2. Masih soal opini Rouffaer. Walau beliau menyampaikan teknik ini hasil penyesuaian budaya impor, dia juga menulis contoh gringsing telah dikenal sejak masa ke-12 di Kediri, Jawa Timur. Dan contoh tersebut hanya mampu dibentuk dengan memakai alat cantingAkhirnya kesimpulan doktor Belanda ini yaitu: canting didapatkan di Jawa pada kurun sekitar itu.

Patut dimengerti, tak ada budaya 'orisinil' dalam khasanah sejarah. Namun, pembentukan tradisi baru akan menciptakan bentukan budaya yang juga 'baru'. Demikian pula pada batik, memang ada asimilasi budaya yang datang ke tanah Jawa. Tapi pada akibatnya, bila benar canting ditemukan oleh masyarakat Jawa, maka batik menjadi budaya gres. Batik yakni milik penduduk kepulauan Nusantara ini.

Hal ini mungkin sejalan dengan opini J.L.A. Brandes, arkeolog Belanda, dan F.A. Sutjipto, sejarawan Indonesia. Mereka percaya bahwa tradisi batik yakni orisinil dari kawasan seperti Toraja, Flores, Halmahera, dan Papua. Perlu dicatat bahwa kawasan tersebut bukanlah area yang dipengaruhi oleh Hinduisme, namun dimengerti memiliki tradisi kuno membuat batik.

 3. Teknik batik menjadi populer berkat goresan pena Sir Thomas Stamford Raffles dalam buku History of Java, 1817. Kita tahu, Raffles sempat menjadi Gubernur Inggris di Jawa.
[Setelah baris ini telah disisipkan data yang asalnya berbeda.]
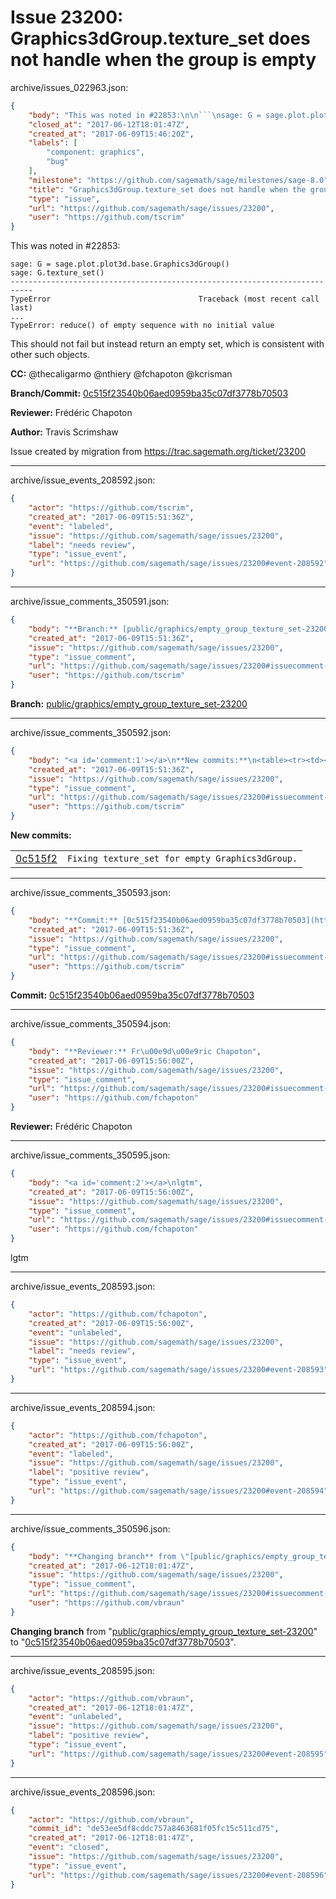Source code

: # Issue 23200: Graphics3dGroup.texture_set does not handle when the group is empty

archive/issues_022963.json:
```json
{
    "body": "This was noted in #22853:\n\n```\nsage: G = sage.plot.plot3d.base.Graphics3dGroup()\nsage: G.texture_set()\n---------------------------------------------------------------------------\nTypeError                                 Traceback (most recent call last)\n...\nTypeError: reduce() of empty sequence with no initial value\n```\nThis should not fail but instead return an empty set, which is consistent with other such objects.\n\n**CC:**  @thecaligarmo @nthiery @fchapoton @kcrisman\n\n**Branch/Commit:** [0c515f23540b06aed0959ba35c07df3778b70503](https://github.com/sagemath/sagetrac-mirror/commit/0c515f23540b06aed0959ba35c07df3778b70503)\n\n**Reviewer:** Fr\u00e9d\u00e9ric Chapoton\n\n**Author:** Travis Scrimshaw\n\nIssue created by migration from https://trac.sagemath.org/ticket/23200\n\n",
    "closed_at": "2017-06-12T18:01:47Z",
    "created_at": "2017-06-09T15:46:20Z",
    "labels": [
        "component: graphics",
        "bug"
    ],
    "milestone": "https://github.com/sagemath/sage/milestones/sage-8.0",
    "title": "Graphics3dGroup.texture_set does not handle when the group is empty",
    "type": "issue",
    "url": "https://github.com/sagemath/sage/issues/23200",
    "user": "https://github.com/tscrim"
}
```
This was noted in #22853:

```
sage: G = sage.plot.plot3d.base.Graphics3dGroup()
sage: G.texture_set()
---------------------------------------------------------------------------
TypeError                                 Traceback (most recent call last)
...
TypeError: reduce() of empty sequence with no initial value
```
This should not fail but instead return an empty set, which is consistent with other such objects.

**CC:**  @thecaligarmo @nthiery @fchapoton @kcrisman

**Branch/Commit:** [0c515f23540b06aed0959ba35c07df3778b70503](https://github.com/sagemath/sagetrac-mirror/commit/0c515f23540b06aed0959ba35c07df3778b70503)

**Reviewer:** Frédéric Chapoton

**Author:** Travis Scrimshaw

Issue created by migration from https://trac.sagemath.org/ticket/23200





---

archive/issue_events_208592.json:
```json
{
    "actor": "https://github.com/tscrim",
    "created_at": "2017-06-09T15:51:36Z",
    "event": "labeled",
    "issue": "https://github.com/sagemath/sage/issues/23200",
    "label": "needs review",
    "type": "issue_event",
    "url": "https://github.com/sagemath/sage/issues/23200#event-208592"
}
```



---

archive/issue_comments_350591.json:
```json
{
    "body": "**Branch:** [public/graphics/empty_group_texture_set-23200](https://github.com/sagemath/sagetrac-mirror/tree/public/graphics/empty_group_texture_set-23200)",
    "created_at": "2017-06-09T15:51:36Z",
    "issue": "https://github.com/sagemath/sage/issues/23200",
    "type": "issue_comment",
    "url": "https://github.com/sagemath/sage/issues/23200#issuecomment-350591",
    "user": "https://github.com/tscrim"
}
```

**Branch:** [public/graphics/empty_group_texture_set-23200](https://github.com/sagemath/sagetrac-mirror/tree/public/graphics/empty_group_texture_set-23200)



---

archive/issue_comments_350592.json:
```json
{
    "body": "<a id='comment:1'></a>\n**New commits:**\n<table><tr><td><a href=\"https://github.com/sagemath/sagetrac-mirror/commit/0c515f23540b06aed0959ba35c07df3778b70503\">0c515f2</a></td><td><code>Fixing texture_set for empty Graphics3dGroup.</code></td></tr></table>\n",
    "created_at": "2017-06-09T15:51:36Z",
    "issue": "https://github.com/sagemath/sage/issues/23200",
    "type": "issue_comment",
    "url": "https://github.com/sagemath/sage/issues/23200#issuecomment-350592",
    "user": "https://github.com/tscrim"
}
```

<a id='comment:1'></a>
**New commits:**
<table><tr><td><a href="https://github.com/sagemath/sagetrac-mirror/commit/0c515f23540b06aed0959ba35c07df3778b70503">0c515f2</a></td><td><code>Fixing texture_set for empty Graphics3dGroup.</code></td></tr></table>




---

archive/issue_comments_350593.json:
```json
{
    "body": "**Commit:** [0c515f23540b06aed0959ba35c07df3778b70503](https://github.com/sagemath/sagetrac-mirror/commit/0c515f23540b06aed0959ba35c07df3778b70503)",
    "created_at": "2017-06-09T15:51:36Z",
    "issue": "https://github.com/sagemath/sage/issues/23200",
    "type": "issue_comment",
    "url": "https://github.com/sagemath/sage/issues/23200#issuecomment-350593",
    "user": "https://github.com/tscrim"
}
```

**Commit:** [0c515f23540b06aed0959ba35c07df3778b70503](https://github.com/sagemath/sagetrac-mirror/commit/0c515f23540b06aed0959ba35c07df3778b70503)



---

archive/issue_comments_350594.json:
```json
{
    "body": "**Reviewer:** Fr\u00e9d\u00e9ric Chapoton",
    "created_at": "2017-06-09T15:56:00Z",
    "issue": "https://github.com/sagemath/sage/issues/23200",
    "type": "issue_comment",
    "url": "https://github.com/sagemath/sage/issues/23200#issuecomment-350594",
    "user": "https://github.com/fchapoton"
}
```

**Reviewer:** Frédéric Chapoton



---

archive/issue_comments_350595.json:
```json
{
    "body": "<a id='comment:2'></a>\nlgtm",
    "created_at": "2017-06-09T15:56:00Z",
    "issue": "https://github.com/sagemath/sage/issues/23200",
    "type": "issue_comment",
    "url": "https://github.com/sagemath/sage/issues/23200#issuecomment-350595",
    "user": "https://github.com/fchapoton"
}
```

<a id='comment:2'></a>
lgtm



---

archive/issue_events_208593.json:
```json
{
    "actor": "https://github.com/fchapoton",
    "created_at": "2017-06-09T15:56:00Z",
    "event": "unlabeled",
    "issue": "https://github.com/sagemath/sage/issues/23200",
    "label": "needs review",
    "type": "issue_event",
    "url": "https://github.com/sagemath/sage/issues/23200#event-208593"
}
```



---

archive/issue_events_208594.json:
```json
{
    "actor": "https://github.com/fchapoton",
    "created_at": "2017-06-09T15:56:00Z",
    "event": "labeled",
    "issue": "https://github.com/sagemath/sage/issues/23200",
    "label": "positive review",
    "type": "issue_event",
    "url": "https://github.com/sagemath/sage/issues/23200#event-208594"
}
```



---

archive/issue_comments_350596.json:
```json
{
    "body": "**Changing branch** from \"[public/graphics/empty_group_texture_set-23200](https://github.com/sagemath/sagetrac-mirror/tree/public/graphics/empty_group_texture_set-23200)\" to \"[0c515f23540b06aed0959ba35c07df3778b70503](https://github.com/sagemath/sagetrac-mirror/commit/0c515f23540b06aed0959ba35c07df3778b70503)\".",
    "created_at": "2017-06-12T18:01:47Z",
    "issue": "https://github.com/sagemath/sage/issues/23200",
    "type": "issue_comment",
    "url": "https://github.com/sagemath/sage/issues/23200#issuecomment-350596",
    "user": "https://github.com/vbraun"
}
```

**Changing branch** from "[public/graphics/empty_group_texture_set-23200](https://github.com/sagemath/sagetrac-mirror/tree/public/graphics/empty_group_texture_set-23200)" to "[0c515f23540b06aed0959ba35c07df3778b70503](https://github.com/sagemath/sagetrac-mirror/commit/0c515f23540b06aed0959ba35c07df3778b70503)".



---

archive/issue_events_208595.json:
```json
{
    "actor": "https://github.com/vbraun",
    "created_at": "2017-06-12T18:01:47Z",
    "event": "unlabeled",
    "issue": "https://github.com/sagemath/sage/issues/23200",
    "label": "positive review",
    "type": "issue_event",
    "url": "https://github.com/sagemath/sage/issues/23200#event-208595"
}
```



---

archive/issue_events_208596.json:
```json
{
    "actor": "https://github.com/vbraun",
    "commit_id": "de53ee5df8cddc757a8463681f05fc15c511cd75",
    "created_at": "2017-06-12T18:01:47Z",
    "event": "closed",
    "issue": "https://github.com/sagemath/sage/issues/23200",
    "type": "issue_event",
    "url": "https://github.com/sagemath/sage/issues/23200#event-208596"
}
```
Selain batik, Raffles juga menguak Borobudur yang sempat 'hilang'.

Batik juga semakin menarik perhatian penduduk barat alasannya seorang saudagar Belanda Van Rijekevorsel, menunjukkan selembar batik yang diperolehnya dikala berkunjung ke Indonesia ke Museum Etnik di Rotterdam pada tahun 1873. Maka ketika dipamerkan di Exposition Universelle di Paris pada tahun 1900, batik Indonesia mempesona publik dan seniman.

4. Membatik awalnya pekerjaan prestisius  kaum wanita Jawa. Hingga ditemukannya "Batik Cap" yang memungkinkan masuknya laki-laki ke bidang ini.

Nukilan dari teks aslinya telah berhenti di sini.